MAHKEMESİ :Ticaret Mahkemesi

Davacı vekili tarafından, davalı aleyhine 26.05.2008 gününde verilen dilekçe ile hakem tayini istenmesi üzerine yapılan duruşma sonunda; davanın reddine dair verilen 10.06.2008 günlü hükmün Yargıtayca incelenmesi davacı vekili tarafından istenilmekle süresinde olduğu anlaşılan temyiz dilekçesinin kabulüne karar verildikten sonra dosya ve içerisindeki bütün kağıtlar incelenerek gereği düşünüldü:

K A R A R

Dava, hakem seçilmesi istemine ilişkindir.
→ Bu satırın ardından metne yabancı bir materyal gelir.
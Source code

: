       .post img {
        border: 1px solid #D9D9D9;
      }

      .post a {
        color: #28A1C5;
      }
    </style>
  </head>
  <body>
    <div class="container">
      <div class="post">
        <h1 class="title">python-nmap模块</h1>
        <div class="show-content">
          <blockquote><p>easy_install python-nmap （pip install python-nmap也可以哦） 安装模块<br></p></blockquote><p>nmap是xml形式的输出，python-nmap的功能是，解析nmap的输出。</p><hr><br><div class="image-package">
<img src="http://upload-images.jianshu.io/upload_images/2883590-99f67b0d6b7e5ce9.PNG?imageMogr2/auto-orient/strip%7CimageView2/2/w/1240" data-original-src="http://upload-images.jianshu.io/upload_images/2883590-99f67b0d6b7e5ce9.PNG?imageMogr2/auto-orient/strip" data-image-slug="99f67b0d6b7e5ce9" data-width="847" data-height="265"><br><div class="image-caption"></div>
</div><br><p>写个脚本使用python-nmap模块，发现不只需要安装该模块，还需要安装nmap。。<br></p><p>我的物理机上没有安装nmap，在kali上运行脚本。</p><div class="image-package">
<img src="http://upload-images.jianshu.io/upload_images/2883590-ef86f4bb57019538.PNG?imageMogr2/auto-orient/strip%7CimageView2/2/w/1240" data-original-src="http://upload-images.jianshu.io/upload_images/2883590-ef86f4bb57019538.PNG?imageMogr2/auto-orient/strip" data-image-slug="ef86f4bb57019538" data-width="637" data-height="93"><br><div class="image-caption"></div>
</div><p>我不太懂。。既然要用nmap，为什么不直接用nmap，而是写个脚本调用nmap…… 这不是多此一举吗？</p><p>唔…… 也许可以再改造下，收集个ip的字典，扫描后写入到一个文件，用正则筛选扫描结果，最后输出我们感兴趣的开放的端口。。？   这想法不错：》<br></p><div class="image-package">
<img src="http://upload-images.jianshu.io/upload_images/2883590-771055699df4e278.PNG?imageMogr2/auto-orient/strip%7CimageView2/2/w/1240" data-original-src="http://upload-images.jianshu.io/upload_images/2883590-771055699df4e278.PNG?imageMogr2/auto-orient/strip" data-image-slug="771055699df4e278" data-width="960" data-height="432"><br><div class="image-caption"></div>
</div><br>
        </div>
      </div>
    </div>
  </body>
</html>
Davalı, davanın reddini savunmuştur.
Mahkemece, davacı tarafından açılabilecek dava tahliye, kira tespiti ve kira bedeli alacağının tahsili istemlerine ilişkin olabileceğinden, bu hususlarda tarafların irade serbestisi bulunmadığından bahisle dava reddedilmiştir.
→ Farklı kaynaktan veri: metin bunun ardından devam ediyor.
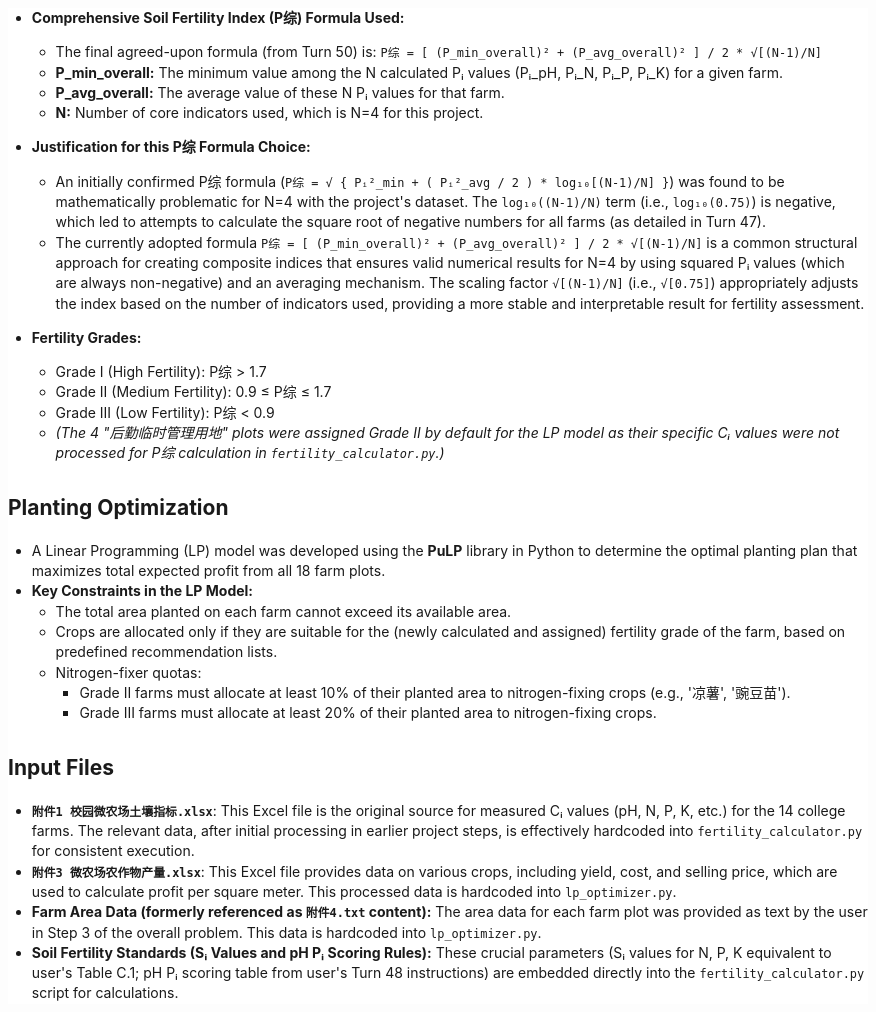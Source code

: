 *   **Comprehensive Soil Fertility Index (P综) Formula Used:**
    *   The final agreed-upon formula (from Turn 50) is: `P综 = [ (P_min_overall)² + (P_avg_overall)² ] / 2 * √[(N-1)/N]`
    *   **P_min_overall:** The minimum value among the N calculated Pᵢ values (Pᵢ_pH, Pᵢ_N, Pᵢ_P, Pᵢ_K) for a given farm.
    *   **P_avg_overall:** The average value of these N Pᵢ values for that farm.
    *   **N:** Number of core indicators used, which is N=4 for this project.

*   **Justification for this P综 Formula Choice:**
    *   An initially confirmed P综 formula (`P综 = √ { Pᵢ²_min + ( Pᵢ²_avg / 2 ) * log₁₀[(N-1)/N] }`) was found to be mathematically problematic for N=4 with the project's dataset. The `log₁₀((N-1)/N)` term (i.e., `log₁₀(0.75)`) is negative, which led to attempts to calculate the square root of negative numbers for all farms (as detailed in Turn 47).
    *   The currently adopted formula `P综 = [ (P_min_overall)² + (P_avg_overall)² ] / 2 * √[(N-1)/N]` is a common structural approach for creating composite indices that ensures valid numerical results for N=4 by using squared Pᵢ values (which are always non-negative) and an averaging mechanism. The scaling factor `√[(N-1)/N]` (i.e., `√[0.75]`) appropriately adjusts the index based on the number of indicators used, providing a more stable and interpretable result for fertility assessment.

*   **Fertility Grades:**
    *   Grade I (High Fertility): P综 > 1.7
    *   Grade II (Medium Fertility): 0.9 ≤ P综 ≤ 1.7
    *   Grade III (Low Fertility): P综 < 0.9
    *   *(The 4 "后勤临时管理用地" plots were assigned Grade II by default for the LP model as their specific Cᵢ values were not processed for P综 calculation in `fertility_calculator.py`.)*

## Planting Optimization

*   A Linear Programming (LP) model was developed using the **PuLP** library in Python to determine the optimal planting plan that maximizes total expected profit from all 18 farm plots.
*   **Key Constraints in the LP Model:**
    *   The total area planted on each farm cannot exceed its available area.
    *   Crops are allocated only if they are suitable for the (newly calculated and assigned) fertility grade of the farm, based on predefined recommendation lists.
    *   Nitrogen-fixer quotas:
        *   Grade II farms must allocate at least 10% of their planted area to nitrogen-fixing crops (e.g., '凉薯', '豌豆苗').
        *   Grade III farms must allocate at least 20% of their planted area to nitrogen-fixing crops.

## Input Files

*   **`附件1 校园微农场土壤指标.xlsx`**: This Excel file is the original source for measured Cᵢ values (pH, N, P, K, etc.) for the 14 college farms. The relevant data, after initial processing in earlier project steps, is effectively hardcoded into `fertility_calculator.py` for consistent execution.
*   **`附件3 微农场农作物产量.xlsx`**: This Excel file provides data on various crops, including yield, cost, and selling price, which are used to calculate profit per square meter. This processed data is hardcoded into `lp_optimizer.py`.
*   **Farm Area Data (formerly referenced as `附件4.txt` content):** The area data for each farm plot was provided as text by the user in Step 3 of the overall problem. This data is hardcoded into `lp_optimizer.py`.
*   **Soil Fertility Standards (Sᵢ Values and pH Pᵢ Scoring Rules):** These crucial parameters (Sᵢ values for N, P, K equivalent to user's Table C.1; pH Pᵢ scoring table from user's Turn 48 instructions) are embedded directly into the `fertility_calculator.py` script for calculations.
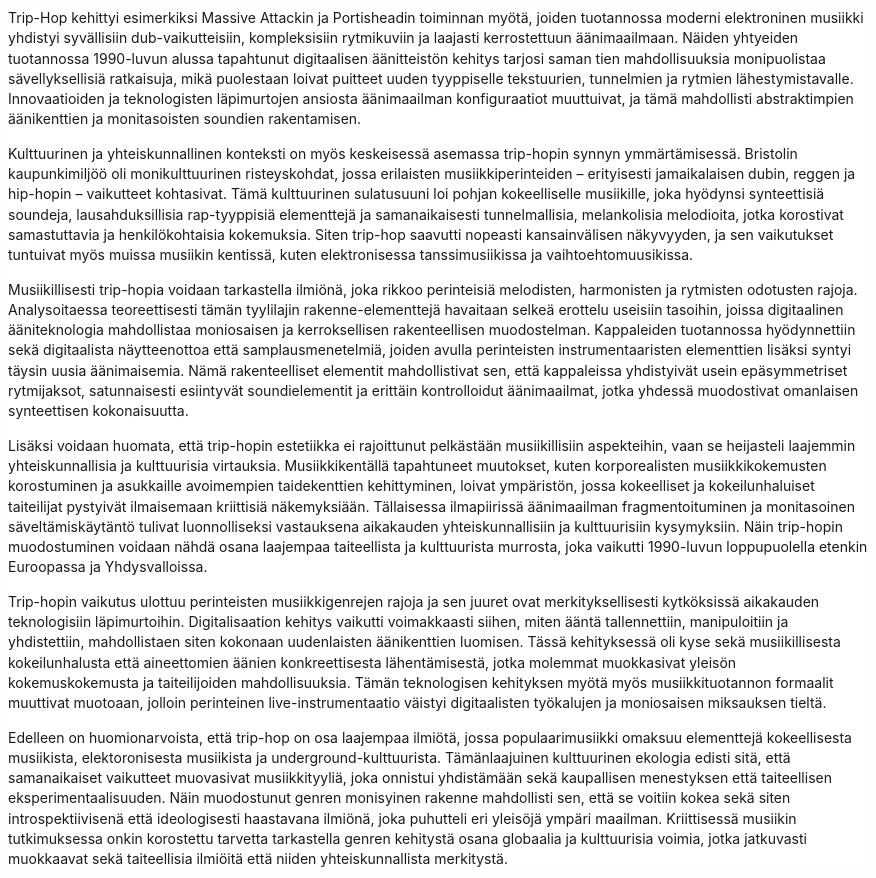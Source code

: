 Trip-Hop kehittyi esimerkiksi Massive Attackin ja Portisheadin toiminnan myötä, joiden tuotannossa
moderni elektroninen musiikki yhdistyi syvällisiin dub-vaikutteisiin, kompleksisiin rytmikuviin ja
laajasti kerrostettuun äänimaailmaan. Näiden yhtyeiden tuotannossa 1990-luvun alussa tapahtunut
digitaalisen äänitteistön kehitys tarjosi saman tien mahdollisuuksia monipuolistaa sävellyksellisiä
ratkaisuja, mikä puolestaan loivat puitteet uuden tyyppiselle tekstuurien, tunnelmien ja rytmien
lähestymistavalle. Innovaatioiden ja teknologisten läpimurtojen ansiosta äänimaailman konfiguraatiot
muuttuivat, ja tämä mahdollisti abstraktimpien äänikenttien ja monitasoisten soundien rakentamisen.

Kulttuurinen ja yhteiskunnallinen konteksti on myös keskeisessä asemassa trip-hopin synnyn
ymmärtämisessä. Bristolin kaupunkimiljöö oli monikulttuurinen risteyskohdat, jossa erilaisten
musiikkiperinteiden – erityisesti jamaikalaisen dubin, reggen ja hip-hopin – vaikutteet kohtasivat.
Tämä kulttuurinen sulatusuuni loi pohjan kokeelliselle musiikille, joka hyödynsi synteettisiä
soundeja, lausahduksillisia rap-tyyppisiä elementtejä ja samanaikaisesti tunnelmallisia,
melankolisia melodioita, jotka korostivat samastuttavia ja henkilökohtaisia kokemuksia. Siten
trip-hop saavutti nopeasti kansainvälisen näkyvyyden, ja sen vaikutukset tuntuivat myös muissa
musiikin kentissä, kuten elektronisessa tanssimusiikissa ja vaihtoehtomuusikissa.

Musiikillisesti trip-hopia voidaan tarkastella ilmiönä, joka rikkoo perinteisiä melodisten,
harmonisten ja rytmisten odotusten rajoja. Analysoitaessa teoreettisesti tämän tyylilajin
rakenne-elementtejä havaitaan selkeä erottelu useisiin tasoihin, joissa digitaalinen ääniteknologia
mahdollistaa moniosaisen ja kerroksellisen rakenteellisen muodostelman. Kappaleiden tuotannossa
hyödynnettiin sekä digitaalista näytteenottoa että samplausmenetelmiä, joiden avulla perinteisten
instrumentaaristen elementtien lisäksi syntyi täysin uusia äänimaisemia. Nämä rakenteelliset
elementit mahdollistivat sen, että kappaleissa yhdistyivät usein epäsymmetriset rytmijaksot,
satunnaisesti esiintyvät soundielementit ja erittäin kontrolloidut äänimaailmat, jotka yhdessä
muodostivat omanlaisen synteettisen kokonaisuutta.

Lisäksi voidaan huomata, että trip-hopin estetiikka ei rajoittunut pelkästään musiikillisiin
aspekteihin, vaan se heijasteli laajemmin yhteiskunnallisia ja kulttuurisia virtauksia.
Musiikkikentällä tapahtuneet muutokset, kuten korporealisten musiikkikokemusten korostuminen ja
asukkaille avoimempien taidekenttien kehittyminen, loivat ympäristön, jossa kokeelliset ja
kokeilunhaluiset taiteilijat pystyivät ilmaisemaan kriittisiä näkemyksiään. Tällaisessa ilmapiirissä
äänimaailman fragmentoituminen ja monitasoinen säveltämiskäytäntö tulivat luonnolliseksi vastauksena
aikakauden yhteiskunnallisiin ja kulttuurisiin kysymyksiin. Näin trip-hopin muodostuminen voidaan
nähdä osana laajempaa taiteellista ja kulttuurista murrosta, joka vaikutti 1990-luvun loppupuolella
etenkin Euroopassa ja Yhdysvalloissa.

Trip-hopin vaikutus ulottuu perinteisten musiikkigenrejen rajoja ja sen juuret ovat
merkityksellisesti kytköksissä aikakauden teknologisiin läpimurtoihin. Digitalisaation kehitys
vaikutti voimakkaasti siihen, miten ääntä tallennettiin, manipuloitiin ja yhdistettiin,
mahdollistaen siten kokonaan uudenlaisten äänikenttien luomisen. Tässä kehityksessä oli kyse sekä
musiikillisesta kokeilunhalusta että aineettomien äänien konkreettisesta lähentämisestä, jotka
molemmat muokkasivat yleisön kokemuskokemusta ja taiteilijoiden mahdollisuuksia. Tämän teknologisen
kehityksen myötä myös musiikkituotannon formaalit muuttivat muotoaan, jolloin perinteinen
live-instrumentaatio väistyi digitaalisten työkalujen ja moniosaisen miksauksen tieltä.

Edelleen on huomionarvoista, että trip-hop on osa laajempaa ilmiötä, jossa populaarimusiikki omaksuu
elementtejä kokeellisesta musiikista, elektoronisesta musiikista ja underground-kulttuurista.
Tämänlaajuinen kulttuurinen ekologia edisti sitä, että samanaikaiset vaikutteet muovasivat
musiikkityyliä, joka onnistui yhdistämään sekä kaupallisen menestyksen että taiteellisen
eksperimentaalisuuden. Näin muodostunut genren monisyinen rakenne mahdollisti sen, että se voitiin
kokea sekä siten introspektiivisenä että ideologisesti haastavana ilmiönä, joka puhutteli eri
yleisöjä ympäri maailman. Kriittisessä musiikin tutkimuksessa onkin korostettu tarvetta tarkastella
genren kehitystä osana globaalia ja kulttuurisia voimia, jotka jatkuvasti muokkaavat sekä
taiteellisia ilmiöitä että niiden yhteiskunnallista merkitystä.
Hükmü, davacı temyiz etmiştir.
Taraflar arasındaki 28.06.2007 ve 29.06.2007 tarihli sözleşmelerin “özel şartlar” başlıklı 5.maddesinin (e) bendinde aynen “bu sözleşmeden kaynaklanan her türlü ihtilaf halinde taraflar çözümü tahkim yoluyla arayacaklarını beyan ve kabul ederler” hükmüne yer verilmiştir. Kısaca sözleşmenin bu hükmü, tahkim şartına ilişkindir. Ne var ki, taraflar sözleşmelerinde hakemlerin sayısı ve seçim şeklini göstermemişler, sadece uyuşmazlığın giderilmesinde tahkim usulünü tercih etmişlerdir.
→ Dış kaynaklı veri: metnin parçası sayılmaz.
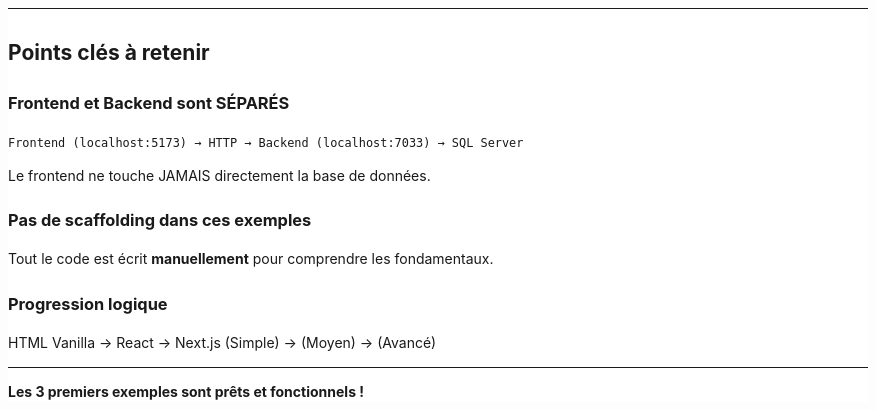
 ```mermaid
```

---

## Points clés à retenir

### Frontend et Backend sont SÉPARÉS

```
Frontend (localhost:5173) → HTTP → Backend (localhost:7033) → SQL Server
```

Le frontend ne touche JAMAIS directement la base de données.

### Pas de scaffolding dans ces exemples

Tout le code est écrit **manuellement** pour comprendre les fondamentaux.

### Progression logique

HTML Vanilla → React → Next.js
(Simple) → (Moyen) → (Avancé)

---

**Les 3 premiers exemples sont prêts et fonctionnels !**

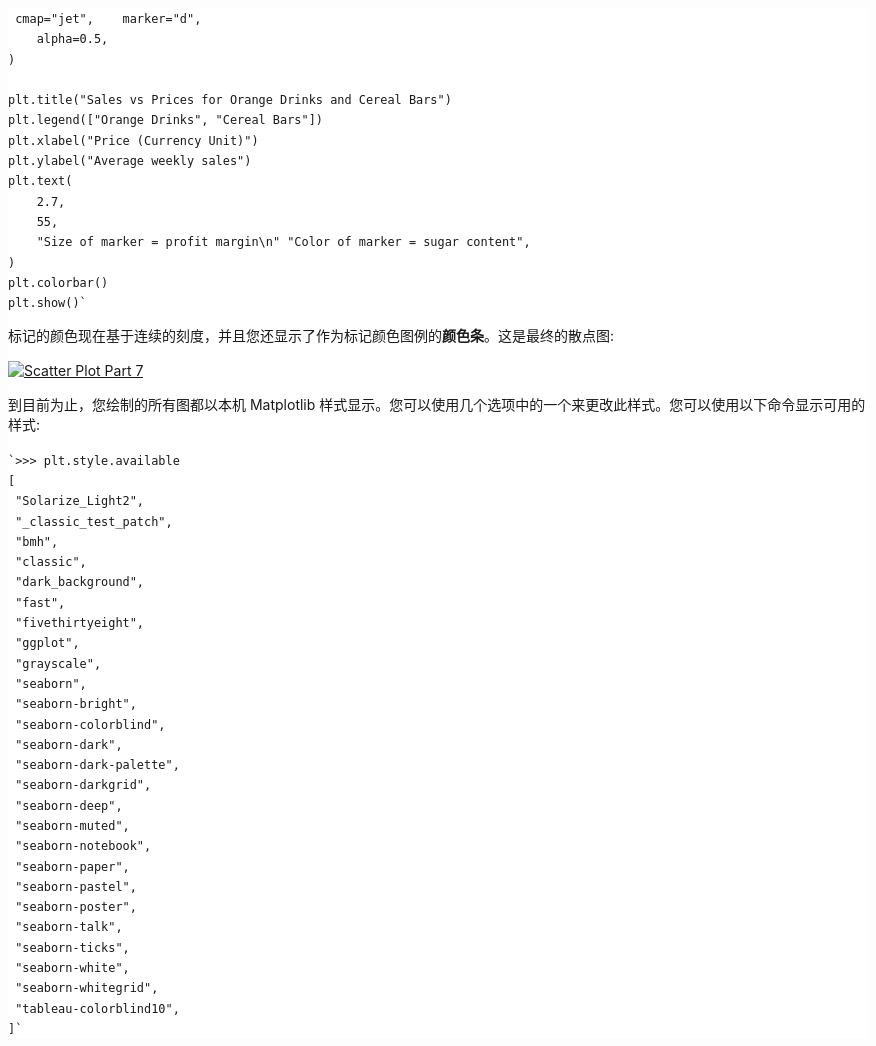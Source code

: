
 ```
 cmap="jet",    marker="d",
    alpha=0.5,
)

plt.title("Sales vs Prices for Orange Drinks and Cereal Bars")
plt.legend(["Orange Drinks", "Cereal Bars"])
plt.xlabel("Price (Currency Unit)")
plt.ylabel("Average weekly sales")
plt.text(
    2.7,
    55,
    "Size of marker = profit margin\n" "Color of marker = sugar content",
)
plt.colorbar() 
plt.show()` 
```

标记的颜色现在基于连续的刻度，并且您还显示了作为标记颜色图例的**颜色条**。这是最终的散点图:

[![Scatter Plot Part 7](../Images/4555a304e0d0fe6a5a8ee72ee56dc5a3.png)](https://files.realpython.com/media/scatter_plot_drinks_cereal_4.9349c88c5e7d.png)

到目前为止，您绘制的所有图都以本机 Matplotlib 样式显示。您可以使用几个选项中的一个来更改此样式。您可以使用以下命令显示可用的样式:

>>>

```
`>>> plt.style.available
[
 "Solarize_Light2",
 "_classic_test_patch",
 "bmh",
 "classic",
 "dark_background",
 "fast",
 "fivethirtyeight",
 "ggplot",
 "grayscale",
 "seaborn",
 "seaborn-bright",
 "seaborn-colorblind",
 "seaborn-dark",
 "seaborn-dark-palette",
 "seaborn-darkgrid",
 "seaborn-deep",
 "seaborn-muted",
 "seaborn-notebook",
 "seaborn-paper",
 "seaborn-pastel",
 "seaborn-poster",
 "seaborn-talk",
 "seaborn-ticks",
 "seaborn-white",
 "seaborn-whitegrid",
 "tableau-colorblind10",
]` 
```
HUMK’nun 520.maddesi “hilafına mukavelede sarahat olmadıkça, hakemler üç kişi olmak üzere davayı rüyete salahiyattar hakim tarafından intihap olunur..” hükmünü içermektedir. Somut uyuşmazlıkta, sözleşmede hakemlerin sayısı ve seçim şekli gösterilmemiş bulunduğundan, hakemlerin üç kişi olarak mahkemece seçilmesi gerekir. Hakem tayini için taraflardan birinin dava açacağını bildirmesi yeterli olup, açacağı davanın niteliğini açıklamak zorunluluğu yoktur. Şayet, açılacak davada kamu düzenine ilişkin bir uyuşmazlığın çözümü hakemlerden istenmişse, bunun değerlendirmesi hakeme ait bir husustur.
Yapılan bu saptamalara göre, mahkemece işin niteliğine uygun bilgi ve uzmanlıkta hakemlerin seçimi gerekirken, davanın yazılı bazı gerekçelerle reddi doğru olmamıştır.
Karar, açıklanan nedenle bozulmalıdır.
SONUÇ: Temyiz olunan kararın yukarıda açıklanan nedenlerle BOZULMASINA, peşin yatırılan harcın istek halinde yatırana iadesine, 14.12.2010 tarihinde oybirliğiyle karar verildi.